The business is all on the top end now. And it’s all sewn up around there. It used to be you could play from town to town, city to city, state to state, area to area. Now everything is going on inside of the computer. Everybody sounds the same. Even when the new kids come out, every once in a while, they get like one, two hot albums, then they fall off.

PCC:
What’s been the key to your longevity? Just always finding new aspects of music to explore?

TAJ MAHAL:
Yeah. And it’s connecting with the audience, like I did 45 years ago. And playing soulful, meaningful music every night. It they come to a show and haven’t seen me in 20 years, they go, ‘Wow, this guy’s gotten really good.’ It’s like they come in expecting some old blues man. I’m contemporary. I know what’s going on with the music. I know what’s happening with contemporary music. I always did.

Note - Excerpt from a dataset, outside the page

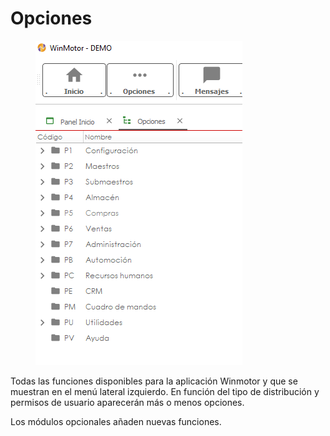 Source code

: # Opciones

<figure><img src="../../../.gitbook/assets/imagen.png" alt=""><figcaption></figcaption></figure>

Todas las funciones disponibles para la aplicación Winmotor y que se muestran en el menú lateral izquierdo. En función del tipo de distribución y permisos de usuario aparecerán más o menos opciones.

Los módulos opcionales añaden nuevas funciones.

But I just think it’s necessary to chant up the ancestors. Call up the spirit of the ancestors and keep that happening in the present tense.

PCC:
Where are you based now?

TAJ MAHAL:
I’m kind of anywhere I want to be, actually. I keep a couple of places. But most of the time when I’m off the road, I hang out on the West Coast. Hanging around the Bay Area.

PCC:
Married at this point?

TAJ MAHAL:
Hmm, nah. No.

PCC:
How many kids do you have?

TAJ MAHAL:
Eleven kids.

PCC:
Did any go into music?

TAJ MAHAL:
Oh, yeah, musicians, performance artists, poets, dancers. Yeah, a lot of stuff, landscape architects, drummers.

PCC:
Did you try to make sure they included creativity in their lives?

TAJ MAHAL:
No. No, no. They find their own way. They either are or they aren’t. Some people selfishly want their children to travel in their footsteps. Kids get twisted up like that. My kids don’t climb out from my shadow, because I don’t cast a shadow. I cast light. And when you cast light, your kids stand in your light. And they learn to cast light. It’s a very important concept. Kids have to find their own light.

PCC:
What have been the biggest satisfactions for you, what have been the biggest challenges, over the course of your career?

TAJ MAHAL:
I don’t know... I’m still doing it. [Laughs] No, the way I work, I haven’t really sat around. I mean we did write a book at one point. And probably will do some more stuff like that. But I haven’t sat around and gathered it all. Someone just starting out would go, ‘Wow, that’s a lot of stuff.’

PCC:
Do you tend to want to look ahead, rather than back at what you’ve done?

TAJ MAHAL:
Well, what I do is, I’m very thankful for the opportunity to be a feel-good musician in this time and be connected to a lot of stuff. It’s ongoing. It’s in progress and in motion. It’s very exciting.

My audience is wonderful. I’ve got three, four generations of people coming out to listen to the music. I’ve got really dedicated fans. It’s just exciting, man, to see all these wonderful people come by, to have a good time at the show, year after year after year.

PCC:
Are there still goals to accomplish?

TAJ MAHAL:
Oh, sure. Always. Not even goals. More music to play. I don’t see it as goals. You just want to get to playing it. I spend half as much time on the road as I used to. At the peak time, it was probably about 300 days and almost as many concerts. We were crazy back in those days. Today, you have to do it in a different way. There are a lot of places would love to have us come and teach, do this and do that. I don’t know if I want to go that way. There’s lots of stuff still to be recorded. Symphonic stuff. Other kinds of stuff.

PCC:
Sounds like the possibilities are still infinite.

TAJ MAHAL:
Oh, yeah. If you tie it to the money cycle, though, you’ll never get nothin’ done. If you tie it to the spiritual cycle, you get a lot of stuff done. And it’s a much more pleasant trip.